B) Ensuite il appuie ce qu’il a dit par une autorité, en disant (verset 20): "Vérifiant par là cette prophétie" (Isaïe L, 15): "Ceux à qui il n’avait pas été annoncé verront, ils contempleront Celui dont ils n’ont pas entendu parler," paroles dans lesquelles le Prophète paraît annoncer que les Gentils parviendront à la connaissance de Dieu d’une manière plus excellente que les Juifs qui l’avaient connu auparavant. a) S. Paul montre donc d’abord cette excellence quant à la cause de la connaissance, qui est de deux espèces: ce qu’on a entendu et ce qu'on a vu; car les sens qui connaissent ainsi sont susceptibles de perfectionnement.

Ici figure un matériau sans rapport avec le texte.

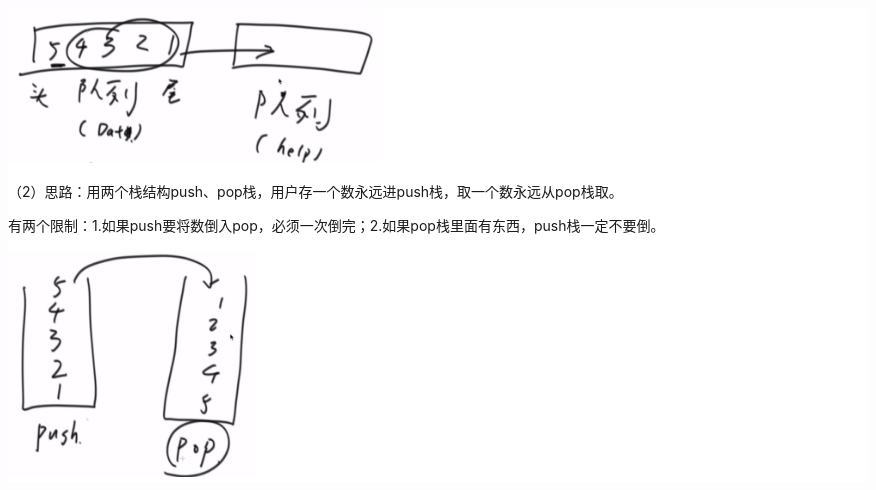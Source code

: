 <img src="img/3.3.1.png" alt="3.3.1" style="zoom:43%;" />

（2）思路：用两个栈结构push、pop栈，用户存一个数永远进push栈，取一个数永远从pop栈取。

有两个限制：1.如果push要将数倒入pop，必须一次倒完；2.如果pop栈里面有东西，push栈一定不要倒。

<img src="img/3.3.2.png" alt="3.3.2" style="zoom:43%;" />
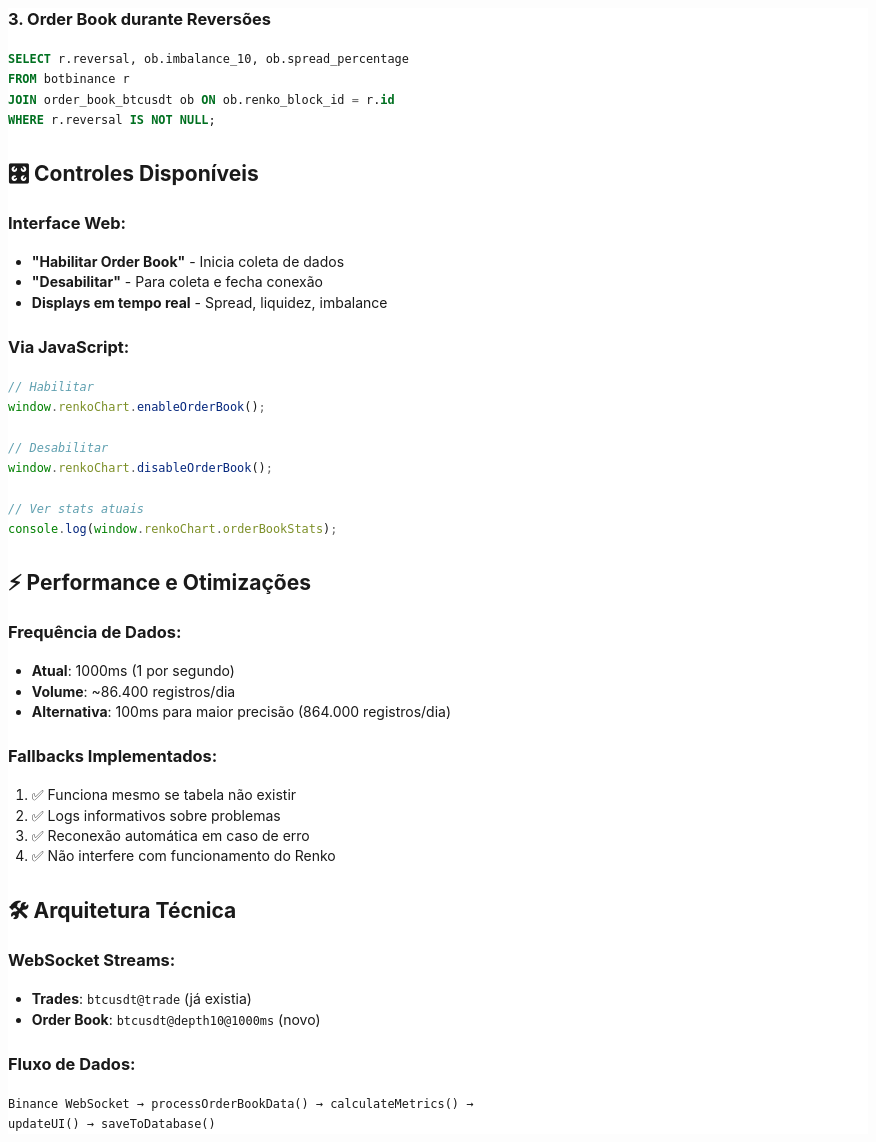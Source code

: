 ### 3. **Order Book durante Reversões**
```sql
SELECT r.reversal, ob.imbalance_10, ob.spread_percentage
FROM botbinance r
JOIN order_book_btcusdt ob ON ob.renko_block_id = r.id
WHERE r.reversal IS NOT NULL;
```

## 🎛️ Controles Disponíveis

### Interface Web:
- **"Habilitar Order Book"** - Inicia coleta de dados
- **"Desabilitar"** - Para coleta e fecha conexão
- **Displays em tempo real** - Spread, liquidez, imbalance

### Via JavaScript:
```javascript
// Habilitar
window.renkoChart.enableOrderBook();

// Desabilitar  
window.renkoChart.disableOrderBook();

// Ver stats atuais
console.log(window.renkoChart.orderBookStats);
```

## ⚡ Performance e Otimizações

### Frequência de Dados:
- **Atual**: 1000ms (1 por segundo)
- **Volume**: ~86.400 registros/dia
- **Alternativa**: 100ms para maior precisão (864.000 registros/dia)

### Fallbacks Implementados:
1. ✅ Funciona mesmo se tabela não existir
2. ✅ Logs informativos sobre problemas
3. ✅ Reconexão automática em caso de erro
4. ✅ Não interfere com funcionamento do Renko

## 🛠️ Arquitetura Técnica

### WebSocket Streams:
- **Trades**: `btcusdt@trade` (já existia)
- **Order Book**: `btcusdt@depth10@1000ms` (novo)

### Fluxo de Dados:
```
Binance WebSocket → processOrderBookData() → calculateMetrics() → 
updateUI() → saveToDatabase()
```
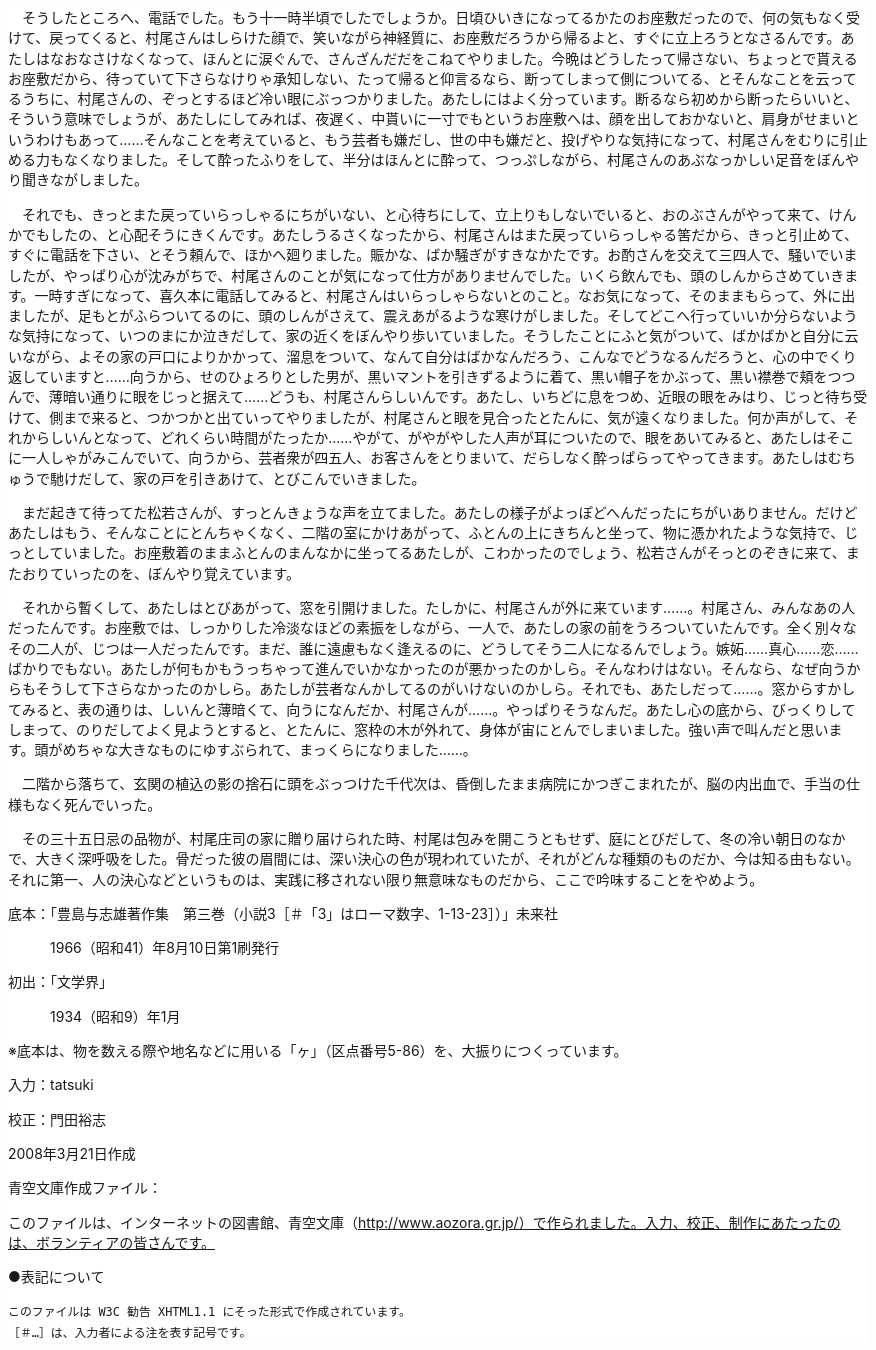　そうしたところへ、電話でした。もう十一時半頃でしたでしょうか。日頃ひいきになってるかたのお座敷だったので、何の気もなく受けて、戻ってくると、村尾さんはしらけた顔で、笑いながら神経質に、お座敷だろうから帰るよと、すぐに立上ろうとなさるんです。あたしはなおなさけなくなって、ほんとに涙ぐんで、さんざんだだをこねてやりました。今晩はどうしたって帰さない、ちょっとで貰えるお座敷だから、待っていて下さらなけりゃ承知しない、たって帰ると仰言るなら、断ってしまって側についてる、とそんなことを云ってるうちに、村尾さんの、ぞっとするほど冷い眼にぶっつかりました。あたしにはよく分っています。断るなら初めから断ったらいいと、そういう意味でしょうが、あたしにしてみれば、夜遅く、中貰いに一寸でもというお座敷へは、顔を出しておかないと、肩身がせまいというわけもあって……そんなことを考えていると、もう芸者も嫌だし、世の中も嫌だと、投げやりな気持になって、村尾さんをむりに引止める力もなくなりました。そして酔ったふりをして、半分はほんとに酔って、つっぷしながら、村尾さんのあぶなっかしい足音をぼんやり聞きながしました。

　それでも、きっとまた戻っていらっしゃるにちがいない、と心待ちにして、立上りもしないでいると、おのぶさんがやって来て、けんかでもしたの、と心配そうにきくんです。あたしうるさくなったから、村尾さんはまた戻っていらっしゃる筈だから、きっと引止めて、すぐに電話を下さい、とそう頼んで、ほかへ廻りました。賑かな、ばか騒ぎがすきなかたです。お酌さんを交えて三四人で、騒いでいましたが、やっぱり心が沈みがちで、村尾さんのことが気になって仕方がありませんでした。いくら飲んでも、頭のしんからさめていきます。一時すぎになって、喜久本に電話してみると、村尾さんはいらっしゃらないとのこと。なお気になって、そのままもらって、外に出ましたが、足もとがふらついてるのに、頭のしんがさえて、震えあがるような寒けがしました。そしてどこへ行っていいか分らないような気持になって、いつのまにか泣きだして、家の近くをぼんやり歩いていました。そうしたことにふと気がついて、ばかばかと自分に云いながら、よその家の戸口によりかかって、溜息をついて、なんて自分はばかなんだろう、こんなでどうなるんだろうと、心の中でくり返していますと……向うから、せのひょろりとした男が、黒いマントを引きずるように着て、黒い帽子をかぶって、黒い襟巻で頬をつつんで、薄暗い通りに眼をじっと据えて……どうも、村尾さんらしいんです。あたし、いちどに息をつめ、近眼の眼をみはり、じっと待ち受けて、側まで来ると、つかつかと出ていってやりましたが、村尾さんと眼を見合ったとたんに、気が遠くなりました。何か声がして、それからしいんとなって、どれくらい時間がたったか……やがて、がやがやした人声が耳についたので、眼をあいてみると、あたしはそこに一人しゃがみこんでいて、向うから、芸者衆が四五人、お客さんをとりまいて、だらしなく酔っぱらってやってきます。あたしはむちゅうで馳けだして、家の戸を引きあけて、とびこんでいきました。

　まだ起きて待ってた松若さんが、すっとんきょうな声を立てました。あたしの様子がよっぽどへんだったにちがいありません。だけどあたしはもう、そんなことにとんちゃくなく、二階の室にかけあがって、ふとんの上にきちんと坐って、物に憑かれたような気持で、じっとしていました。お座敷着のままふとんのまんなかに坐ってるあたしが、こわかったのでしょう、松若さんがそっとのぞきに来て、またおりていったのを、ぼんやり覚えています。

　それから暫くして、あたしはとびあがって、窓を引開けました。たしかに、村尾さんが外に来ています……。村尾さん、みんなあの人だったんです。お座敷では、しっかりした冷淡なほどの素振をしながら、一人で、あたしの家の前をうろついていたんです。全く別々なその二人が、じつは一人だったんです。まだ、誰に遠慮もなく逢えるのに、どうしてそう二人になるんでしょう。嫉妬……真心……恋……ばかりでもない。あたしが何もかもうっちゃって進んでいかなかったのが悪かったのかしら。そんなわけはない。そんなら、なぜ向うからもそうして下さらなかったのかしら。あたしが芸者なんかしてるのがいけないのかしら。それでも、あたしだって……。窓からすかしてみると、表の通りは、しいんと薄暗くて、向うになんだか、村尾さんが……。やっぱりそうなんだ。あたし心の底から、びっくりしてしまって、のりだしてよく見ようとすると、とたんに、窓枠の木が外れて、身体が宙にとんでしまいました。強い声で叫んだと思います。頭がめちゃな大きなものにゆすぶられて、まっくらになりました……。



　二階から落ちて、玄関の植込の影の捨石に頭をぶっつけた千代次は、昏倒したまま病院にかつぎこまれたが、脳の内出血で、手当の仕様もなく死んでいった。

　その三十五日忌の品物が、村尾庄司の家に贈り届けられた時、村尾は包みを開こうともせず、庭にとびだして、冬の冷い朝日のなかで、大きく深呼吸をした。骨だった彼の眉間には、深い決心の色が現われていたが、それがどんな種類のものだか、今は知る由もない。それに第一、人の決心などというものは、実践に移されない限り無意味なものだから、ここで吟味することをやめよう。













底本：「豊島与志雄著作集　第三巻（小説3［＃「3」はローマ数字、1-13-23］）」未来社


　　　1966（昭和41）年8月10日第1刷発行

初出：「文学界」

　　　1934（昭和9）年1月

※底本は、物を数える際や地名などに用いる「ヶ」（区点番号5-86）を、大振りにつくっています。

入力：tatsuki

校正：門田裕志

2008年3月21日作成

青空文庫作成ファイル：

このファイルは、インターネットの図書館、青空文庫（http://www.aozora.gr.jp/）で作られました。入力、校正、制作にあたったのは、ボランティアの皆さんです。











●表記について


	このファイルは W3C 勧告 XHTML1.1 にそった形式で作成されています。
	［＃…］は、入力者による注を表す記号です。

Les Juifs, donc, sont parvenus à la connaissance des mystères du Christ par les paroles annoncées par les prophètes (I Pierre, I, 10): "Les prophètes ont prédit la grâce que vous devez recevoir; pénétrant dans quel temps et dans quelles circonstances l’Esprit du Christ, qui les instruisait de l’avenir, leur annonçait les souffrances du Christ et la gloire qui les devait suivre." Mais les Gentils virent ces mystères de Jésus-Christ déjà réellement accomplis; voilà pourquoi il est dit (verset 21): "Que les Gentils, à qui les prophètes ne l’avaient pas annoncé," c’est-à-dire n’avaient pas annoncé Jésus-Christ, comme il l’avait été aux Juifs, "verront" les mystères déjà accomplis (Luc, X, 26): "Plusieurs rois et plusieurs prophètes ont désiré voir les choses que vous voyez, et ne les ont pas vues." b) Il montre, en second lieu, l’excellence de la connaissance quant au mode de l’obtenir, parce que les Juifs ne purent qu’entendre les révélations des prophètes (Abdias, I, 4): "Nous avons ouï l’ordre du Seigneur; il a envoyé des ambassadeurs aux nations." Mais les Gentils ont connu pour avoir vu de leurs yeux; c’est de là que S. Paul dit: "Et les nations," c’est-à-dire ceux qui n’entendirent pas auparavant les prophètes annoncer le Christ, "comprendront," à savoir la vérité de la foi (Psaume II, 10): "Et maintenant, ô rois, ayez l’intelligence!"